**INFORMATION SHOWN**.
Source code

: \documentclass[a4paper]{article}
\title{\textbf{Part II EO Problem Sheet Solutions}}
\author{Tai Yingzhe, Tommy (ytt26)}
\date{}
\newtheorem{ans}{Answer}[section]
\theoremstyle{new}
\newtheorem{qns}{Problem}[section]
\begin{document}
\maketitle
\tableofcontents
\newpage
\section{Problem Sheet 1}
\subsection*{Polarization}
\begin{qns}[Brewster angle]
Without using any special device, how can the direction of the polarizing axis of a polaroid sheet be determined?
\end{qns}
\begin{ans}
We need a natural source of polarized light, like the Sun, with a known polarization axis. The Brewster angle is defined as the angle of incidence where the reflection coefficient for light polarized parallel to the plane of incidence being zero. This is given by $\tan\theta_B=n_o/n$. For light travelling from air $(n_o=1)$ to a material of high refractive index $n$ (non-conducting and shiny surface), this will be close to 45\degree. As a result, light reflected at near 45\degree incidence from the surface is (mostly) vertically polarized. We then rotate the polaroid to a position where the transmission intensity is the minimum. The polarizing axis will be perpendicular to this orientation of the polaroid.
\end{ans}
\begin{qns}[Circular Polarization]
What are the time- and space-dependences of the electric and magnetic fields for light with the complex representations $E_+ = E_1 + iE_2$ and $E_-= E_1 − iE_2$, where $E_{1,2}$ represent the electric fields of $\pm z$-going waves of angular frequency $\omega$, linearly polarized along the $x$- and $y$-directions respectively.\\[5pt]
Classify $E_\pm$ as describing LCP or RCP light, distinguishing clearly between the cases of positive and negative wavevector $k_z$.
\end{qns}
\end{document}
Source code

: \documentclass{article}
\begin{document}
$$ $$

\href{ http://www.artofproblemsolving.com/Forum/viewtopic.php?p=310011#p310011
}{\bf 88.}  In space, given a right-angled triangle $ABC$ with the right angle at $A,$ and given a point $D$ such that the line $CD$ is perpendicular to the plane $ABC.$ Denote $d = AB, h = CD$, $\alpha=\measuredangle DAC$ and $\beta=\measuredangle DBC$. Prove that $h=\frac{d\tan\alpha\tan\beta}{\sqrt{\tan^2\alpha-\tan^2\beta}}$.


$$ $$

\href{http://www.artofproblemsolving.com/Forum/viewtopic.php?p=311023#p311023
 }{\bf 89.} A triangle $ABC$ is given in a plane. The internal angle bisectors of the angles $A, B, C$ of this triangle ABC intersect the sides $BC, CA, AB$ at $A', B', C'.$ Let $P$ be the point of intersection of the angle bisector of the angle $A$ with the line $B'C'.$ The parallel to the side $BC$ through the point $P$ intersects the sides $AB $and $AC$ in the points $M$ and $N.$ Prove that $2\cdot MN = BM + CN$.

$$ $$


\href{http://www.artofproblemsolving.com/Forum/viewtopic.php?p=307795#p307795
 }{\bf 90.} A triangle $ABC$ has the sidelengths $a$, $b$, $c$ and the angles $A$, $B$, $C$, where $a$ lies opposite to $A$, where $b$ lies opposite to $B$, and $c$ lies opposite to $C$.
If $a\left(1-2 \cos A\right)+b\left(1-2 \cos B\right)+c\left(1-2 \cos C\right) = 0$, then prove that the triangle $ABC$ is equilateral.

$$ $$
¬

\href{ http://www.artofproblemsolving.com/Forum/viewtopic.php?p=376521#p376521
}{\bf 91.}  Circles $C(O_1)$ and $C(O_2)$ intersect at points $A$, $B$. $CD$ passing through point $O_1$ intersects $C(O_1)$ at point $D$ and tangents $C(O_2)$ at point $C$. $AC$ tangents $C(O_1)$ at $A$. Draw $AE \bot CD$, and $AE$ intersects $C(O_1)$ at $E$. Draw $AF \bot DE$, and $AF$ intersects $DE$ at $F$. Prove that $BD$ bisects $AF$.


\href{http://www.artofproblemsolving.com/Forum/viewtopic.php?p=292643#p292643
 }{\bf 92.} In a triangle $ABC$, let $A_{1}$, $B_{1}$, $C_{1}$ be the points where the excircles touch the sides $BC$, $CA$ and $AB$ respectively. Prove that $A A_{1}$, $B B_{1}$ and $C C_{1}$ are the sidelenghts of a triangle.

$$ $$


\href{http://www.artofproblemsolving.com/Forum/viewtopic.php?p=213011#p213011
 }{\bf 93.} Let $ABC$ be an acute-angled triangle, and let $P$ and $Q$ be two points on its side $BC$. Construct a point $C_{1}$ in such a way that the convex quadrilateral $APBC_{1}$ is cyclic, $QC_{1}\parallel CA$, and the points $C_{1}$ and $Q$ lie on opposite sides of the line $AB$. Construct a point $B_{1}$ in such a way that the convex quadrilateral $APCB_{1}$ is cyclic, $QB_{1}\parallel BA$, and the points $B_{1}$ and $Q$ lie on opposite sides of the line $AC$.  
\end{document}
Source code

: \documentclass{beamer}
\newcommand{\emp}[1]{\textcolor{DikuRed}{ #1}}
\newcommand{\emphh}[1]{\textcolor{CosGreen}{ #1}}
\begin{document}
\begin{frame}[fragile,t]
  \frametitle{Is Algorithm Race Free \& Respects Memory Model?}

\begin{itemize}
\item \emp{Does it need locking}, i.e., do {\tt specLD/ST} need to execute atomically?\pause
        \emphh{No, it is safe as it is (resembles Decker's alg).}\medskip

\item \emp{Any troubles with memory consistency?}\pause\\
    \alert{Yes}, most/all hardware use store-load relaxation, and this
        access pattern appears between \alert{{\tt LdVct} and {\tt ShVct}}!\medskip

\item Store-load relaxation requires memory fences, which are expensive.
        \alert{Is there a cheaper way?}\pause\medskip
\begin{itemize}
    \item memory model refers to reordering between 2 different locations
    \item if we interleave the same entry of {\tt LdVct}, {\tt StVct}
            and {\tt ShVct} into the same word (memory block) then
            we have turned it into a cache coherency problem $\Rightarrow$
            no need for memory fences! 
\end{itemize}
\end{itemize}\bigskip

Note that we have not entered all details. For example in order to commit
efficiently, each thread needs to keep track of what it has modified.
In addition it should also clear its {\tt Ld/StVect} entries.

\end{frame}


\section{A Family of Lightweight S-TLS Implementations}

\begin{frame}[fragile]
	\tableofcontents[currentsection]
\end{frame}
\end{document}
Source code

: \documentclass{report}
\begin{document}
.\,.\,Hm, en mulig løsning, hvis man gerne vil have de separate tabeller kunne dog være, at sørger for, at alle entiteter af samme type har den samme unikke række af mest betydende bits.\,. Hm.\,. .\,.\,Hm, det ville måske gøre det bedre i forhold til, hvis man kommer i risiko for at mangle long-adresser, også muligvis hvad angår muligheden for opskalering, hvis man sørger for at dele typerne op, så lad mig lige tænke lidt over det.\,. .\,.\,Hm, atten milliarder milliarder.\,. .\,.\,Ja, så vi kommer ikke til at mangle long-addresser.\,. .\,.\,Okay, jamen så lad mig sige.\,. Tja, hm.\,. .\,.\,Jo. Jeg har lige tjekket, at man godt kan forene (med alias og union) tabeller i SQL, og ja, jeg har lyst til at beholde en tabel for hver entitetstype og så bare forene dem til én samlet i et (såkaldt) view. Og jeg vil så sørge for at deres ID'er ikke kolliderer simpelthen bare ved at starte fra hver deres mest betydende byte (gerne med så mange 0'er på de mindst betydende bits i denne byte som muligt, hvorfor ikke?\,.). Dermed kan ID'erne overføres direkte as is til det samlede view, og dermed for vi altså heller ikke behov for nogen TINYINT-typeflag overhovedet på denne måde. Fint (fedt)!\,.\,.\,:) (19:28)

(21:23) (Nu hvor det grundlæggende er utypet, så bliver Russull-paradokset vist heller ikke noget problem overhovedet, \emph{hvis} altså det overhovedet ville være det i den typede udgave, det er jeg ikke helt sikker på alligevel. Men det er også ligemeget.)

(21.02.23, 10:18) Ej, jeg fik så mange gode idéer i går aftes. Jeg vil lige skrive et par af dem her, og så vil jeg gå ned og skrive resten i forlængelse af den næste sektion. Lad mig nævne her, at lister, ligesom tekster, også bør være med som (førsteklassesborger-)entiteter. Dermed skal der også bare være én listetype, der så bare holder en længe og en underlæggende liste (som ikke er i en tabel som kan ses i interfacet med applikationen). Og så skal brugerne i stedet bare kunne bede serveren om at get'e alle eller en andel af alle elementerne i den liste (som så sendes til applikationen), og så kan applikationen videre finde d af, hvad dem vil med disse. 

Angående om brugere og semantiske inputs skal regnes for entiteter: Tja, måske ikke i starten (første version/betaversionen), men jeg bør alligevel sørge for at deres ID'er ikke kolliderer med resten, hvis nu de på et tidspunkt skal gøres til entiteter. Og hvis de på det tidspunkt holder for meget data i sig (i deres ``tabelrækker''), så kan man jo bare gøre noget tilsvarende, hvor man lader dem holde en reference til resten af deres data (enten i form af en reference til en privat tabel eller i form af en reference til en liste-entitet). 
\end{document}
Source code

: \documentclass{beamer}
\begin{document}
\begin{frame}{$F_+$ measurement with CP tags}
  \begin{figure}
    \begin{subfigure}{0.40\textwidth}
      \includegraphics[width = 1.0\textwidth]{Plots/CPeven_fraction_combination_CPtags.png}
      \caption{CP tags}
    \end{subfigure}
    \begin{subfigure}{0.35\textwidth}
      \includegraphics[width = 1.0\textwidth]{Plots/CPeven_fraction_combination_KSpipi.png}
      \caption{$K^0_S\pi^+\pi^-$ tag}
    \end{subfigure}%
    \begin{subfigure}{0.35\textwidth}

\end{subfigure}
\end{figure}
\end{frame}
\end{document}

**YOUR INSTRUCTIONS**. Check each line of the data above for the string "polarizing", and copy the ones that have it.

**ANSWER BELOW**.
Without using any special device, how can the direction of the polarizing axis of a polaroid sheet be determined?
We need a natural source of polarized light, like the Sun, with a known polarization axis. The Brewster angle is defined as the angle of incidence where the reflection coefficient for light polarized parallel to the plane of incidence being zero. This is given by $\tan\theta_B=n_o/n$. For light travelling from air $(n_o=1)$ to a material of high refractive index $n$ (non-conducting and shiny surface), this will be close to 45\degree. As a result, light reflected at near 45\degree incidence from the surface is (mostly) vertically polarized. We then rotate the polaroid to a position where the transmission intensity is the minimum. The polarizing axis will be perpendicular to this orientation of the polaroid.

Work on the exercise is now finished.